Standard 1.2.4 - Labelling of Ingredients
Clause 8 - Declaration of food additives, requires that food additives must be declared in accordance with ingredient labelling requirements.
Subclause 8 (6) requires that flavours must be declared in the statement of ingredients by either the word 'flavouring' or 'flavour'; or a more specific name or description of the flavouring.
This means that all food additives, including flavourings must be declared whenever there are ingredient labelling requirements. Flavourings can be declared simply by the generic terms, flavour or flavouring, as there are thousands of individual flavouring substances, many of which have complex chemical names that most consumers would not understand.
Manufacturers can however, still declare individual flavouring substances if they choose. For simpler or better-known substances such as maltol or vanillin, this information may be useful to some consumers.
Clause 6 - Declaration of compound ingredients, generally requires the listing of all the components of compound ingredients in descending order of ingoing weight. In the case where the amount of compound ingredient is less than 5 per cent of the food, most of the ingredients are exempted, but all the food additives in the compound ingredient still need to be included in the statement of ingredients if the food additive is performing a technological function in the final food.
Flavourings often contain more than one component, they may contain many individual flavouring substances, as well as colourings, antioxidants or preservatives. If an antioxidant or a colouring in a flavouring is still exhibiting a technological function in the final food it needs to be labelled.
Standard 1.2.3 - Mandatory Warning and Advisory Statements and Declarations
Clause 4 requires that the substances listed that may cause severe adverse reactions in sensitive individuals must be declared when present in food.

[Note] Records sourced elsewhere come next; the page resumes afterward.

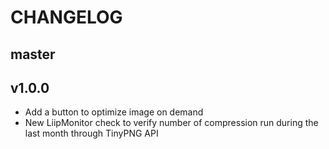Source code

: CHANGELOG
=========

master
------

v1.0.0
------

* Add a button to optimize image on demand
* New LiipMonitor check to verify number of compression run during the last month through TinyPNG API
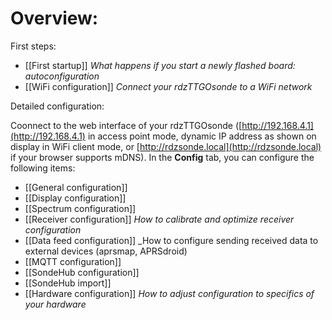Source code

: # Overview:

First steps:
* [[First startup]] _What happens if you start a newly flashed board: autoconfiguration_
* [[WiFi configuration]] _Connect your rdzTTGOsonde to a WiFi network_

Detailed configuration:

Coonnect to the web interface of your rdzTTGOsonde ([http://192.168.4.1](http://192.168.4.1) in access point mode, dynamic IP address as shown on display in WiFi client mode, or [http://rdzsonde.local](http://rdzsonde.local) if your browser supports mDNS). In the **Config** tab, you can configure the following items:
* [[General configuration]]
* [[Display configuration]]
* [[Spectrum configuration]]
* [[Receiver configuration]] _How to calibrate and optimize receiver configuration_
* [[Data feed configuration]] _How to configure sending received data to external devices (aprsmap, APRSdroid)
* [[MQTT configuration]]
* [[SondeHub configuration]]
* [[SondeHub import]]
* [[Hardware configuration]] _How to adjust configuration to specifics of your hardware_
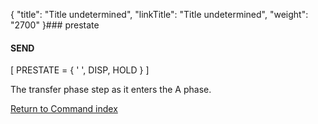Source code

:{
    "title": "Title undetermined",
    "linkTitle": "Title undetermined",
    "weight": "2700"
}### prestate

#### SEND

\[ PRESTATE = { ' ', DISP, HOLD } \]

The transfer phase step as it enters the A phase.

[Return to Command index](../)
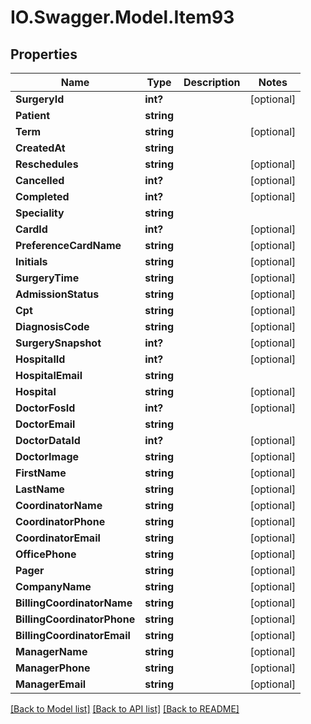 # IO.Swagger.Model.Item93
## Properties

Name | Type | Description | Notes
------------ | ------------- | ------------- | -------------
**SurgeryId** | **int?** |  | [optional] 
**Patient** | **string** |  | 
**Term** | **string** |  | [optional] 
**CreatedAt** | **string** |  | 
**Reschedules** | **string** |  | [optional] 
**Cancelled** | **int?** |  | [optional] 
**Completed** | **int?** |  | [optional] 
**Speciality** | **string** |  | 
**CardId** | **int?** |  | [optional] 
**PreferenceCardName** | **string** |  | [optional] 
**Initials** | **string** |  | [optional] 
**SurgeryTime** | **string** |  | [optional] 
**AdmissionStatus** | **string** |  | [optional] 
**Cpt** | **string** |  | [optional] 
**DiagnosisCode** | **string** |  | [optional] 
**SurgerySnapshot** | **int?** |  | [optional] 
**HospitalId** | **int?** |  | [optional] 
**HospitalEmail** | **string** |  | 
**Hospital** | **string** |  | [optional] 
**DoctorFosId** | **int?** |  | [optional] 
**DoctorEmail** | **string** |  | 
**DoctorDataId** | **int?** |  | [optional] 
**DoctorImage** | **string** |  | [optional] 
**FirstName** | **string** |  | [optional] 
**LastName** | **string** |  | [optional] 
**CoordinatorName** | **string** |  | [optional] 
**CoordinatorPhone** | **string** |  | [optional] 
**CoordinatorEmail** | **string** |  | [optional] 
**OfficePhone** | **string** |  | [optional] 
**Pager** | **string** |  | [optional] 
**CompanyName** | **string** |  | [optional] 
**BillingCoordinatorName** | **string** |  | [optional] 
**BillingCoordinatorPhone** | **string** |  | [optional] 
**BillingCoordinatorEmail** | **string** |  | [optional] 
**ManagerName** | **string** |  | [optional] 
**ManagerPhone** | **string** |  | [optional] 
**ManagerEmail** | **string** |  | [optional] 

[[Back to Model list]](../README.md#documentation-for-models) [[Back to API list]](../README.md#documentation-for-api-endpoints) [[Back to README]](../README.md)


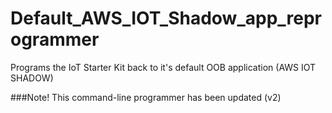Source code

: # Default_AWS_IOT_Shadow_app_reprogrammer
Programs the IoT Starter Kit back to it's default OOB application (AWS IOT SHADOW)

###Note! This command-line programmer has been updated (v2)
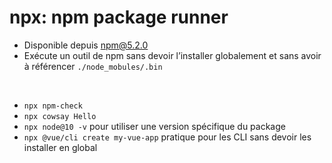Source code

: # npx: npm package runner

* Disponible depuis npm@5.2.0
* Exécute un outil de npm sans devoir l’installer globalement et sans avoir à référencer `./node_mobules/.bin`

<br>

* `npx npm-check`
* `npx cowsay Hello`
* `npx node@10 -v` pour utiliser une version spécifique du package
* `npx @vue/cli create my-vue-app` pratique pour les CLI sans devoir les installer en global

This means food additives and components of food additives that are derived from milk, nuts, eggs, crustacean, sesame seeds and fish and are present in a flavouring need to be declared on labels.
Standard 1.3.1 - Food Additives.
Finally all components of a flavouring need to be approved within the Code. Clause 11 - Permitted flavouring substances, lists the references to flavouring substances that may be used to flavour food. The food additives used in flavour preparations need to be approved in item 0.1 - Preparations of food additives within Schedule 1 of Standard 1.3.1.